Christian Science accepts without qualification the declaration...

New Age

Christian Science accepts without qualification the declaration of Jesus that men must be born again, and it insists that this new birth only takes place as the carnal mind gives place to the Mind that was in Christ Jesus. If, however, the carnal mind is to be destroyed, the material body which is the material idea or image and likeness of the carnal mind must disappear, and the spiritual man appear. But if the carnal mind and the material body can disappear, it is because they are not the real mind or body, for that which is real is indestructible. It is here the theory of the unreality of matter emerges in Christian Science, and probably more nonsense has been talked on this subject, by people with a generous ignorance of what they are talking about, than about any other subject of interest to the world.

Christian Science is obviously spiritual idealism, and, as is the case in all idealistic teaching, it denies the reality of the phenomenon called matter. The theory has been put with complete frankness by one of the greatest chemists in Europe, a man whom the university of Oxford has delighted to honor: "Matter is only a thing imagined, which we have constructed for ourselves, very imperfectly, to represent the constant element in the changing series of phenomena. Now we begin to understand the actual—that is, that which acts upon us, is only energy, we have to ascertain by tests in what relation the two conceptions stand, and the result is without a doubt that of energy alone can reality be predicated." Now if the idealist of natural science acted logically on his premises, he would desist from the clumsy method of inducing mind to act on matter through material means. The human mind is, however, incorrigibly illogical, and the holders of these advanced theories, while declaring disease to be a mental effect, proceed to doctor it materially.
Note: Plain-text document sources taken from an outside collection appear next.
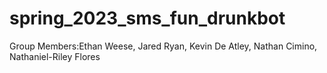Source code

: # spring_2023_sms_fun_drunkbot

Group Members:Ethan Weese, Jared Ryan, Kevin De Atley, Nathan Cimino, Nathaniel-Riley Flores
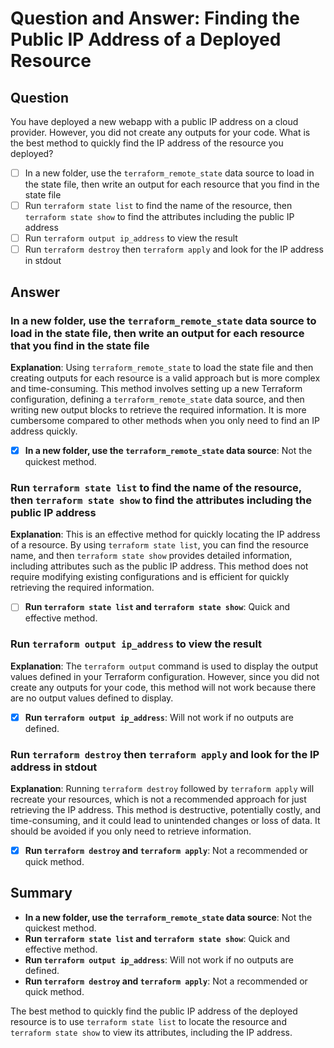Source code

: # Question and Answer: Finding the Public IP Address of a Deployed Resource

## Question
You have deployed a new webapp with a public IP address on a cloud provider. However, you did not create any outputs for your code.
What is the best method to quickly find the IP address of the resource you deployed?

- [ ] In a new folder, use the `terraform_remote_state` data source to load in the state file, then write an output for each resource that you find in the state file
- [ ] Run `terraform state list` to find the name of the resource, then `terraform state show` to find the attributes including the public IP address
- [ ] Run `terraform output ip_address` to view the result
- [ ] Run `terraform destroy` then `terraform apply` and look for the IP address in stdout

## Answer

### **In a new folder, use the `terraform_remote_state` data source to load in the state file, then write an output for each resource that you find in the state file**

**Explanation**:
Using `terraform_remote_state` to load the state file and then creating outputs for each resource is a valid approach but is more complex and time-consuming. This method involves setting up a new Terraform configuration, defining a `terraform_remote_state` data source, and then writing new output blocks to retrieve the required information. It is more cumbersome compared to other methods when you only need to find an IP address quickly.

- [x] **In a new folder, use the `terraform_remote_state` data source**: Not the quickest method.

### **Run `terraform state list` to find the name of the resource, then `terraform state show` to find the attributes including the public IP address**

**Explanation**:
This is an effective method for quickly locating the IP address of a resource. By using `terraform state list`, you can find the resource name, and then `terraform state show` provides detailed information, including attributes such as the public IP address. This method does not require modifying existing configurations and is efficient for quickly retrieving the required information.

- [ ] **Run `terraform state list` and `terraform state show`**: Quick and effective method.

### **Run `terraform output ip_address` to view the result**

**Explanation**:
The `terraform output` command is used to display the output values defined in your Terraform configuration. However, since you did not create any outputs for your code, this method will not work because there are no output values defined to display.

- [x] **Run `terraform output ip_address`**: Will not work if no outputs are defined.

### **Run `terraform destroy` then `terraform apply` and look for the IP address in stdout**

**Explanation**:
Running `terraform destroy` followed by `terraform apply` will recreate your resources, which is not a recommended approach for just retrieving the IP address. This method is destructive, potentially costly, and time-consuming, and it could lead to unintended changes or loss of data. It should be avoided if you only need to retrieve information.

- [x] **Run `terraform destroy` and `terraform apply`**: Not a recommended or quick method.

## Summary

- **In a new folder, use the `terraform_remote_state` data source**: Not the quickest method.
- **Run `terraform state list` and `terraform state show`**: Quick and effective method.
- **Run `terraform output ip_address`**: Will not work if no outputs are defined.
- **Run `terraform destroy` and `terraform apply`**: Not a recommended or quick method.

The best method to quickly find the public IP address of the deployed resource is to use `terraform state list` to locate the resource and `terraform state show` to view its attributes, including the IP address.


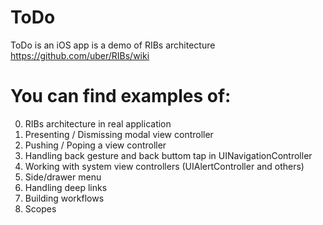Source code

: # ToDo

ToDo is an iOS app is a demo of RIBs architecture https://github.com/uber/RIBs/wiki

# You can find examples of:

0. RIBs architecture in real application
1. Presenting / Dismissing modal view controller
2. Pushing / Poping a view controller
3. Handling back gesture and back buttom tap in UINavigationController
4. Working with system view controllers (UIAlertController and others)
5. Side/drawer menu
6. Handling deep links
7. Building workflows
8. Scopes

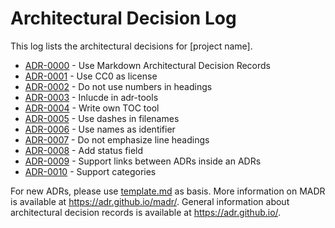 # Architectural Decision Log

This log lists the architectural decisions for [project name].

<!-- adrlog -- Regenerate the content by using "adr-log -i". You can install it via "npm install -g adr-log" -->

- [ADR-0000](0000-use-markdown-architectural-decision-records.md) - Use Markdown Architectural Decision Records
- [ADR-0001](0001-use-CC0-as-license.md) - Use CC0 as license
- [ADR-0002](0002-do-not-use-numbers-in-headings.md) - Do not use numbers in headings
- [ADR-0003](0003-include-in-adr-tools.md) - Inlucde in adr-tools
- [ADR-0004](0004-write-own-toc-tool.md) - Write own TOC tool
- [ADR-0005](0005-use-dashes-in-filenames.md) - Use dashes in filenames
- [ADR-0006](0006-use-names-as-identifier.md) - Use names as identifier
- [ADR-0007](0007-do-not-emphasize-line-headings.md) - Do not emphasize line headings
- [ADR-0008](0008-add-status-field.md) - Add status field
- [ADR-0009](0009-support-links-between-adrs-inside-an-adrs.md) - Support links between ADRs inside an ADRs
- [ADR-0010](0010-support-categories.md) - Support categories

<!-- adrlogstop -->

For new ADRs, please use [template.md](template.md) as basis.
More information on MADR is available at <https://adr.github.io/madr/>.
General information about architectural decision records is available at <https://adr.github.io/>.
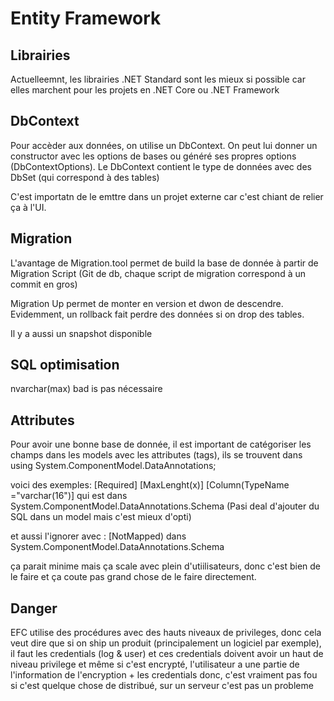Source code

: # Entity Framework

## Librairies

Actuelleemnt, les librairies .NET Standard sont les mieux si possible car elles marchent pour les projets en .NET Core ou .NET Framework

## DbContext

Pour accèder aux données, on utilise un DbContext. On peut lui donner un constructor avec les options de bases ou généré ses propres options (DbContextOptions). Le DbContext contient le type de données avec des DbSet (qui correspond à des tables)

C'est importatn de le emttre dans un projet externe car c'est chiant de relier ça à l'UI. 

## Migration

L'avantage de Migration.tool permet de build la base de donnée à partir de Migration Script (Git de db, chaque script de migration correspond à un commit en gros)

Migration Up permet de monter en version et dwon de descendre. Evidemment, un rollback fait perdre des données si on drop des tables.

Il y a aussi un snapshot disponible

## SQL optimisation

nvarchar(max) bad is pas nécessaire

## Attributes

Pour avoir une bonne base de donnée, il est important de catégoriser les champs dans les models avec les attributes (tags), ils se trouvent dans
using System.ComponentModel.DataAnnotations;

voici des exemples:
[Required]
[MaxLenght(x)]
[Column(TypeName ="varchar(16")] qui est dans System.ComponentModel.DataAnnotations.Schema (Pasi deal d'ajouter du SQL dans un model mais c'est mieux d'opti)

et aussi l'ignorer avec :
[NotMapped) dans System.ComponentModel.DataAnnotations.Schema

ça parait minime mais ça scale avec plein d'utiilisateurs, donc c'est bien de le faire et ça coute pas grand chose de le faire directement.

## Danger

EFC utilise des procédures avec des hauts niveaux de privileges, donc cela veut dire que si on ship un produit (principalement un logiciel par exemple), il faut les credentials (log & user) et ces credentials doivent avoir un haut de niveau privilege et même si c'est encrypté, l'utilisateur a une partie de l'information de l'encryption + les credentials donc, c'est vraiment pas fou si c'est quelque chose de distribué, sur un serveur c'est pas un probleme
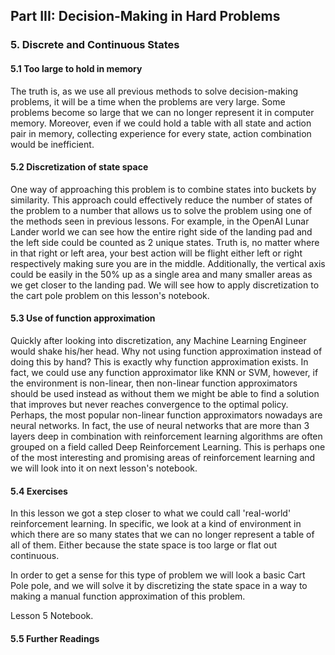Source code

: ## Part III: Decision-Making in Hard Problems

### 5. Discrete and Continuous States

#### 5.1 Too large to hold in memory

The truth is, as we use all previous methods to solve decision-making problems, 
it will be a time when the problems are very large. Some problems become so 
large that we can no longer represent it in computer memory. Moreover, even if we 
could hold a table with all state and action pair in memory, collecting experience 
for every state, action combination would be inefficient. 

#### 5.2 Discretization of state space

One way of approaching this problem is to combine states into buckets by similarity. 
This approach could effectively reduce the number of states of the problem to a 
number that allows us to solve the problem using one of the methods seen in previous
lessons. For example, in the OpenAI Lunar Lander world we can see how the entire
right side of the landing pad and the left side could be counted as 2 unique states. 
Truth is, no matter where in that right or left area, your best action will be flight 
either left or right respectively making sure you are in the middle. Additionally, 
the vertical axis could be easily in the 50% up as a single area and many smaller 
areas as we get closer to the landing pad. We will see how to apply discretization
to the cart pole problem on this lesson's notebook.

#### 5.3 Use of function approximation

Quickly after looking into discretization, any Machine Learning Engineer would 
shake his/her head. Why not using function approximation instead of doing this 
by hand? This is exactly why function approximation exists. In fact, we could use
any function approximator like KNN or SVM, however, if the environment is non-linear,
then non-linear function approximators should be used instead as without them we
might be able to find a solution that improves but never reaches convergence to
the optimal policy. Perhaps, the most popular non-linear function approximators
nowadays are neural networks. In fact, the use of neural networks that are more 
than 3 layers deep in combination with reinforcement learning algorithms are often 
grouped on a field called Deep Reinforcement Learning. This is perhaps one of the
most interesting and promising areas of reinforcement learning and we will look
into it on next lesson's notebook.

#### 5.4 Exercises

In this lesson we got a step closer to what we could call 'real-world' reinforcement learning. In specific,
we look at a kind of environment in which there are so many states that we can no longer represent a table
of all of them. Either because the state space is too large or flat out continuous.

In order to get a sense for this type of problem we will look a basic Cart Pole pole, and we will solve it by
discretizing the state space in a way to making a manual function approximation of this problem.

Lesson 5 Notebook.

#### 5.5 Further Readings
The Christian Scientist indulges in no such half truths. He declares matter to be unreal, just as the orthodox idealist, but here he parts company entirely with the idealism of the schools, and boldly accepting the idealism of the New Testament, insists that mortal mind or energy is itself unreal, and constitutes nothing but the negation of divine Mind, without whom "was not any thing made that was made." This, he insists, is the truth, the absolute scientific truth to which Jesus alluded when he said, "Ye shall know the truth, and the truth shall make you free." Free from the false evidence of the material senses, which in insisting on the unreality of matter declare sin, disease, and death to be ideas of that divine Mind which created nothing that was not good, and in speaking of which Jesus himself said, "It is the spirit that quickeneth; the flesh profiteth nothing: the words that I speak unto you, they are spirit, and they are life."